- Task goal -
Every line with the word "aplicaciones" in it should be extracted from the data that follows.

Extracted data entries:

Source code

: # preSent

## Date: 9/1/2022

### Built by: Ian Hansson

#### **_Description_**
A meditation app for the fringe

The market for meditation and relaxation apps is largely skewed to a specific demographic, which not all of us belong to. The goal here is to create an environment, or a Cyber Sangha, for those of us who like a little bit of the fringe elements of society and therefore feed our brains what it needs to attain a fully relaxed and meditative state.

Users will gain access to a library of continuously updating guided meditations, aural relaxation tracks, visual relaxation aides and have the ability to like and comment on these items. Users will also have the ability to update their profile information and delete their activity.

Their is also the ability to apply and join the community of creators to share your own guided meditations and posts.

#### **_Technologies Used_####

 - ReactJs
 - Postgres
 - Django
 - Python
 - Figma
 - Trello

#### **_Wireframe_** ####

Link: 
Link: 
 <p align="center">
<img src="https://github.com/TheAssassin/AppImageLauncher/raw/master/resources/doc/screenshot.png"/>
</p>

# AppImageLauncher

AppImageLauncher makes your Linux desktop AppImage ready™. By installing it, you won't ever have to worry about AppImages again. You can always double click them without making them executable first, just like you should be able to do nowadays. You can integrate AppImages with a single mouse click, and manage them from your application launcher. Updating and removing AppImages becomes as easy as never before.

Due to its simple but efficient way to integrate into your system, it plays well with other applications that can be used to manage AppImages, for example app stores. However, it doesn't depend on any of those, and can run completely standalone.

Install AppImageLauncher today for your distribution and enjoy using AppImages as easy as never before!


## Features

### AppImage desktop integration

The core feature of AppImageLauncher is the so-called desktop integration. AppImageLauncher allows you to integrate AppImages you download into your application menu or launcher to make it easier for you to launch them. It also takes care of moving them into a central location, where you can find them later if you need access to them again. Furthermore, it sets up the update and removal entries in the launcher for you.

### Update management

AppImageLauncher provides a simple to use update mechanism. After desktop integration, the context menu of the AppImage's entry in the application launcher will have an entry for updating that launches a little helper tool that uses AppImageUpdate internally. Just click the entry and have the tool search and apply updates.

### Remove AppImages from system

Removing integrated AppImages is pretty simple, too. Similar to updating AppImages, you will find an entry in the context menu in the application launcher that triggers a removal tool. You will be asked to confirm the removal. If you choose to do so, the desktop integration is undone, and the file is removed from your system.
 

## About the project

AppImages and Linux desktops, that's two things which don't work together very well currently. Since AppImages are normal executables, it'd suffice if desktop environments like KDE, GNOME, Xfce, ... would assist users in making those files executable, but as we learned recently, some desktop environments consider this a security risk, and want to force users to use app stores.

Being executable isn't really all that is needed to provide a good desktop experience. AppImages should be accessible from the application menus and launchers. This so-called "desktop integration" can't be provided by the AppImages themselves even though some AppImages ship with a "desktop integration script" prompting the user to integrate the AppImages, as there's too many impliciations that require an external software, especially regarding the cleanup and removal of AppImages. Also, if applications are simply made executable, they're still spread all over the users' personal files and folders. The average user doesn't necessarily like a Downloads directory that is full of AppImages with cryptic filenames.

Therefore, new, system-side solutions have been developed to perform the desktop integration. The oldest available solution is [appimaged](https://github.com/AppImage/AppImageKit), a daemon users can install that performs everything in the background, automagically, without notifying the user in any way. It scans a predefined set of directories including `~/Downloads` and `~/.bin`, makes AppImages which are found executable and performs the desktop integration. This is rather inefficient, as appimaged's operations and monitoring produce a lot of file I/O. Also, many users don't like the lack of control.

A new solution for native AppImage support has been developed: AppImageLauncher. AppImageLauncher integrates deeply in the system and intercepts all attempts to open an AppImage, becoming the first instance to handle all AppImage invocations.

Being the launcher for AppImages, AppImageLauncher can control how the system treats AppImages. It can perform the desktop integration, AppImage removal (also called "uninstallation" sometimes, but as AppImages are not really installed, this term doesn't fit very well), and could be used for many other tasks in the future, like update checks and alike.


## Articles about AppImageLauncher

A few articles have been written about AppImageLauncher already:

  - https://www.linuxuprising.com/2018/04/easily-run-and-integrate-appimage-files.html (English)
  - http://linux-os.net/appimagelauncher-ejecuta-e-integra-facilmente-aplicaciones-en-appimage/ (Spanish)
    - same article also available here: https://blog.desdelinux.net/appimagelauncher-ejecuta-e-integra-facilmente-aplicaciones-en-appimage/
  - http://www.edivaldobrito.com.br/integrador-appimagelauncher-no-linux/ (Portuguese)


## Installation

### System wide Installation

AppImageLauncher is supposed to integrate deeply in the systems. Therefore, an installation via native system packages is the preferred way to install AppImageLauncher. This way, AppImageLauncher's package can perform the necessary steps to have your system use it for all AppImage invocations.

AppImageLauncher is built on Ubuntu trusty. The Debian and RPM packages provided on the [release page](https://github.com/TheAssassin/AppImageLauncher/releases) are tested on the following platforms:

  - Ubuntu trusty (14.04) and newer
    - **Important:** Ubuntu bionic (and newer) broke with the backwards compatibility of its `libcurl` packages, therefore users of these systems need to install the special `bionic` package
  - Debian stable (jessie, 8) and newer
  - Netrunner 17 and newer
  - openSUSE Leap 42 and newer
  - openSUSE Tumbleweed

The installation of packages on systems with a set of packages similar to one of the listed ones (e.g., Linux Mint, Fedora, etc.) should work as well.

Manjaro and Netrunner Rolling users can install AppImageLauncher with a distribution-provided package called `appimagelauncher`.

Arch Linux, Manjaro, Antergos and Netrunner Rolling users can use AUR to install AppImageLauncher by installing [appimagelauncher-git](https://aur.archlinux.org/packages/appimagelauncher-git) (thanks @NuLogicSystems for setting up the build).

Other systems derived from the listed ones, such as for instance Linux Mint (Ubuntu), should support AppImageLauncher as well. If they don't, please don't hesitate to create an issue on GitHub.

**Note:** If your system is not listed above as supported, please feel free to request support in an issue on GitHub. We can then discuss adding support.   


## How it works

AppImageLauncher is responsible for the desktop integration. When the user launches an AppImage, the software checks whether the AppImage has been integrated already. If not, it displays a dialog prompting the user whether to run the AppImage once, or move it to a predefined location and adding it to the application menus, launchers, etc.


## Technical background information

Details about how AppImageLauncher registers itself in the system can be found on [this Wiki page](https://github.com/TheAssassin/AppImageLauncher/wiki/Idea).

- Exercise response -
  - http://linux-os.net/appimagelauncher-ejecuta-e-integra-facilmente-aplicaciones-en-appimage/ (Spanish)
    - same article also available here: https://blog.desdelinux.net/appimagelauncher-ejecuta-e-integra-facilmente-aplicaciones-en-appimage/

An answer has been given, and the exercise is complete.